## DATASET EXCERPTS
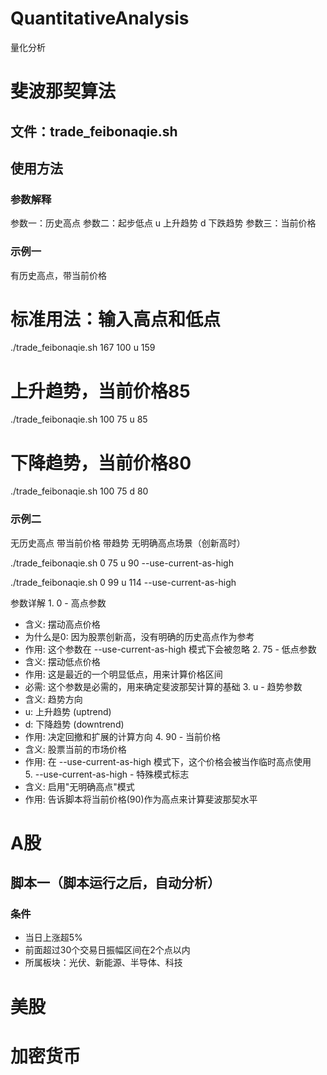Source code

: # QuantitativeAnalysis
量化分析

# 斐波那契算法
## 文件：trade_feibonaqie.sh
## 使用方法
### 参数解释
参数一：历史高点
参数二：起步低点
u 上升趋势
d 下跌趋势
参数三：当前价格

### 示例一
有历史高点，带当前价格
# 标准用法：输入高点和低点
./trade_feibonaqie.sh 167 100 u 159 

# 上升趋势，当前价格85
./trade_feibonaqie.sh 100 75 u 85

# 下降趋势，当前价格80  
./trade_feibonaqie.sh 100 75 d 80

### 示例二
无历史高点 带当前价格 带趋势
无明确高点场景（创新高时）

./trade_feibonaqie.sh 0 75 u 90 --use-current-as-high

./trade_feibonaqie.sh 0 99 u 114 --use-current-as-high

参数详解
1. 0 - 高点参数
* 含义: 摆动高点价格
* 为什么是0: 因为股票创新高，没有明确的历史高点作为参考
* 作用: 这个参数在 --use-current-as-high 模式下会被忽略
2. 75 - 低点参数
* 含义: 摆动低点价格
* 作用: 这是最近的一个明显低点，用来计算价格区间
* 必需: 这个参数是必需的，用来确定斐波那契计算的基础
3. u - 趋势参数
* 含义: 趋势方向
* u: 上升趋势 (uptrend)
* d: 下降趋势 (downtrend)
* 作用: 决定回撤和扩展的计算方向
4. 90 - 当前价格
* 含义: 股票当前的市场价格
* 作用: 在 --use-current-as-high 模式下，这个价格会被当作临时高点使用
5. --use-current-as-high - 特殊模式标志
* 含义: 启用"无明确高点"模式
* 作用: 告诉脚本将当前价格(90)作为高点来计算斐波那契水平

# A股
## 脚本一（脚本运行之后，自动分析）
### 条件
- 当日上涨超5%
- 前面超过30个交易日振幅区间在2个点以内
- 所属板块：光伏、新能源、半导体、科技

# 美股
# 加密货币
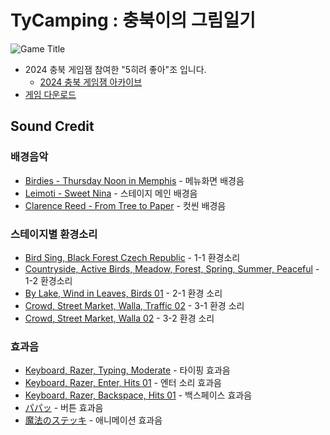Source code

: # TyCamping : 충북이의 그림일기
![Game Title]()
- 2024 충북 게임잼 참여한 "5히려 좋아"조 입니다.
  - [2024 충북 게임잼 아카이브]() 
- [게임 다운로드]()
## Sound Credit
### 배경음악
- [Birdies - Thursday Noon in Memphis](https://www.epidemicsound.com/track/VGiKzdwoQE/) - 메뉴화면 배경음
- [Leimoti - Sweet Nina](https://www.epidemicsound.com/track/gfY8TUpLnO/) - 스테이지 메인 배경음
- [Clarence Reed - From Tree to Paper](https://www.epidemicsound.com/track/qLRYUCjNEt/) - 컷씬 배경음

### 스테이지별 환경소리
- [Bird Sing, Black Forest Czech Republic](https://www.epidemicsound.com/sound-effects/tracks/01136a7f-b7ce-4e05-be80-be15e7fac08d/) - 1-1 환경소리
- [Countryside, Active Birds, Meadow, Forest, Spring, Summer, Peaceful](
https://www.epidemicsound.com/sound-effects/tracks/f8b244d0-2a84-4913-bf86-d904c0656163/) -  1-2 환경소리
- [By Lake, Wind in Leaves, Birds 01](https://www.epidemicsound.com/sound-effects/tracks/2397fa83-2caf-4856-a5a2-867b580386ea/) - 2-1  환경 소리
-  [Crowd, Street Market, Walla, Traffic 02](https://www.epidemicsound.com/sound-effects/tracks/ee5221fc-d212-4595-9eab-d97a447a82d2/) - 3-1 환경 소리
- [Crowd, Street Market, Walla 02](https://www.epidemicsound.com/sound-effects/tracks/aa065786-8f5f-4951-97c0-7599eaff21a8/) - 3-2 환경 소리

### 효과음
- [Keyboard, Razer, Typing, Moderate](https://www.epidemicsound.com/sound-effects/tracks/11e80013-c1ae-4705-b557-8d8ff294d1ba/) - 타이핑 효과음
- [Keyboard, Razer, Enter, Hits 01](https://www.epidemicsound.com/sound-effects/tracks/39cdae5a-2651-41c4-bd1f-2f3c5117a523/) - 엔터 소리 효과음
- [Keyboard, Razer, Backspace, Hits 01](https://www.epidemicsound.com/sound-effects/tracks/40ce9f2c-a11c-4f75-9f07-200405186484/) - 백스페이스 효과음
- [パパッ](https://soundeffect-lab.info/sound/anime/) - 버튼 효과음
- [魔法のステッキ](https://soundeffect-lab.info/sound/anime/)  - 애니메이션 효과음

## EXERCISE AIM
Please show each line in the records above that contains "current".

## ANSWER SPACE
./trade_feibonaqie.sh 0 75 u 90 --use-current-as-high
./trade_feibonaqie.sh 0 99 u 114 --use-current-as-high
* 作用: 这个参数在 --use-current-as-high 模式下会被忽略
* 作用: 在 --use-current-as-high 模式下，这个价格会被当作临时高点使用
5. --use-current-as-high - 特殊模式标志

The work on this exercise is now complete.